Photo courtesy Greyback Construction

By Douglas Bennion
Successful independent field-testing and code compliance analysis in British Columbia has resulted in the compilation of the first comprehensive set of residential construction details for insulating concrete forms (ICFs) in North America.  From footings to trusses, the ICF details presented in the provincial Homeowner Protection Office’s (HPO’s) upcoming release, “Building Envelope Guide for Houses,” offer a concise and cost-effective path to best practices and B.C. code compliance. Ongoing efforts indicate a strong potential for expanded adoption of these details in jurisdictions across Canada.

Many different methods—and even more opinions—exist on weatherproofing ICF walls. Only recently has the industry had scientific evidence upon which to base best practices for installation of window and door openings in such walls. “ICF Field Testing Report,” a research report issued by HPO, provides a range of solutions compliant with building codes such as the B.C. Building Code, Part 9 (which is modelled after the 2015 National Building Code of Canada [NBC]). These solutions address the widest-possible range of building types, from single-family homes to high-rise commercial buildings.

To convey the report’s findings and make them easily applicable to individual projects, it is best to start at the core of the issue—how to permanently prevent air and water leakage at window and door openings in ICF walls. The answer begins with the following two basic code-compliant paths to water resistance in building shells.

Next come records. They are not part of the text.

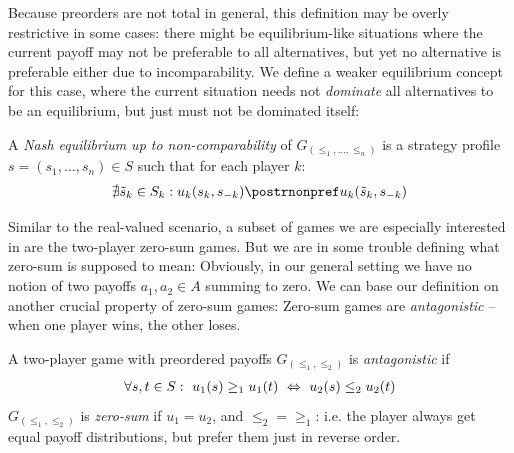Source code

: \documentclass[a4paper]{scrreprt}
\begin{document}
    Because preorders are not total in general, this definition may be overly restrictive in some cases: there might be equilibrium-like situations where the current payoff may not be preferable to all alternatives, but yet no alternative is preferable either due to incomparability. We define a weaker equilibrium concept for this case, where the current situation needs not \emph{dominate} all alternatives to be an equilibrium, but just must not be dominated itself:
    \begin{defn}
        A \emph{Nash equilibrium up to non-comparability} of $G_{(\leq_1, \dots, \leq_n)}$
        is a strategy profile $s = (s_1, \dots, s_n) \in S$ such that for each player $k$:
        \begin{gather}
            \nexists \tilde{s}_k \in S_k: u_k(s_k, s_{-k}) \postrnonpref u_k(\tilde{s}_k, s_{-k})
        \end{gather}
    \end{defn}
    
    Similar to the real-valued scenario, a subset of games we are especially interested in are the two-player zero-sum games.
    But we are in some trouble defining what zero-sum is supposed to mean: Obviously, in our general setting we have no notion of two payoffs $a_1, a_2 \in A$ summing to zero.
    We can base our definition on another crucial property of zero-sum games: Zero-sum games are \emph{antagonistic} -- when one player wins, the other loses.
    
    \begin{defn}
        A two-player game with preordered payoffs $G_{(\leq_1, \leq_2)}$ is \emph{antagonistic} if
        \begin{gather*}
            \forall s, t \in S:~ u_1(s) \geq_1 u_1(t) ~\Leftrightarrow~ u_2(s) \leq_2 u_2(t)
        \end{gather*}
        $G_{(\leq_1, \leq_2)}$ is \emph{zero-sum} if $u_1 = u_2$, and $\leq_2 {=} \geq_1$: i.e. the player always get equal payoff distributions, but prefer them just in reverse order.
        \label{def:zeroSumPreorderedPayoffs}
    \end{defn}
    
\end{document}
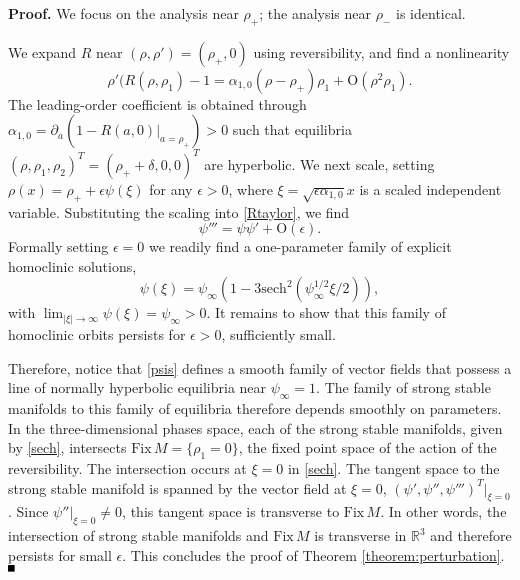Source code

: \documentclass[10pt]{article}
\newenvironment{Proof}%
 {\begin{trivlist} \item[]{\bf Proof. }}%
 {\hspace*{\fill}$\rule{.4\baselineskip}{.4\baselineskip}$\end{trivlist}}
\newcommand{\R}{\mathbb{R}}
\newcommand{\rmO}{\mathrm{O}}
\begin{document}
\begin{Proof} We focus on the analysis near $\rho_+$; the analysis near $\rho_-$ is identical. 

We expand $R$ near  $(\rho,\rho') =(\rho_+, 0)$ using reversibility, and find a nonlinearity
\begin{equation}
\rho'(R(\rho, \rho_1)-1 = \alpha_{1,0} (\rho-\rho_+)\rho_1 + \rmO(\rho^2\rho_1).
\label{Rtaylor}
\end{equation}
The leading-order coefficient is obtained through  $\alpha_{1,0} = \partial_a (1-R(a,0)|_{a = \rho_+})>0$ such that equilibria  $(\rho,\rho_1,\rho_2)^T = (\rho_+ + \delta,0,0)^T$ are hyperbolic. We next scale, setting  $\rho(x)=\rho_++\epsilon \psi(\xi) $ for any $\epsilon > 0$, where $\xi = \sqrt{\epsilon\alpha_{1,0}}x$ is a scaled independent  variable. Substituting the scaling into \eqref{Rtaylor},  we find
\begin{equation}
\psi'''  = \psi\psi' +  \rmO(\epsilon).
\label{psis}\end{equation}
Formally setting $\epsilon = 0$ we readily find  a one-parameter family of explicit homoclinic solutions, 
\begin{equation}
\psi(\xi) = \psi_\infty(1- 3\text{sech}^2(\psi_\infty^{1/2} \xi/2)),
\label{sech}
\end{equation}
with $\lim_{|\xi|\to\infty} \psi(\xi) = \psi_\infty >0$. It remains to show that this family of homoclinic orbits persists for $\epsilon >0$, sufficiently small.

Therefore, notice that \eqref{psis} defines a smooth family of vector fields that possess a line of normally hyperbolic equilibria near $\psi_\infty=1$. The family of strong stable manifolds to this family of equilibria therefore depends smoothly on parameters. In the three-dimensional phases space, each of the strong stable manifolds, given by \eqref{sech}, intersects $\mathrm{Fix}\,M =\{\rho_1=0\}$, the fixed point space of the action of the reversibility. The intersection occurs at $\xi=0$ in \eqref{sech}. The tangent space to the strong stable manifold is spanned by the vector field at $\xi=0$, $(\psi',\psi'',\psi''')^T|_{\xi=0}$. Since $\psi''|_{\xi=0}\neq 0$, this tangent space is transverse to $\mathrm{Fix}\,M $. In other words, the intersection of strong stable manifolds and $\mathrm{Fix}\,M $ is transverse in $\R^3$ and therefore persists for small $\epsilon$.  This concludes the proof of Theorem \ref{theorem:perturbation}.
\end{Proof}
\end{document}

A cross-section view of a box-framed window recessed from the exterior wall face, with a wood buckout recessed into the insulating concrete form (ICF) cavity.
Images courtesy Quad-Lock Building Systems

Moisture protection plane
Mainly concerned with wood-framed walls, building codes typically call for a primary weather barrier (such as siding or stucco) with a secondary weather barrier (such as building paper or another synthetic membrane) behind it. This is because framed walls must be kept dry to protect against moisture damage to both framing members and the insulation within.

Both codes, however, contain exemptions from the secondary weather barrier requirement in the case of above-grade masonry or concrete walls, which are recognized as watertight planes and shed water adequately on their own. As a result of the research summarized later in this article, ICF walls are now characterized as a complete assembly under B.C. residential code, without the benefit of added building paper or air gap (i.e. rainscreen) behind exterior cladding. This means ICF walls will not be subject to the same requirements for added weather protection as wood-framed walls, but the same exemptions as other concrete and masonry walls, which are recognized as able to resist water penetration on their own, without added layers of protection.

Exterior insulation
The expanded polystyrene (EPS) used in the manufacture of ICFs will not permit the passage of water or water vapour, but the horizontal and vertical joints between ICF units can allow penetration of water driven either by wind or gravity. This is an apparent conflict with building codes, which typically require the exterior building shell to be able to shed water to the outermost plane of the wall, where it cannot harm wood framing. Unable to view concrete behind the ICF outer insulation, building officials often default to more familiar wood-framed construction requirements and expect a membrane between the building sheathing and the exterior cladding. This has not only proven to be unnecessary, but is also unpopular among ICF proponents who object to the added costs.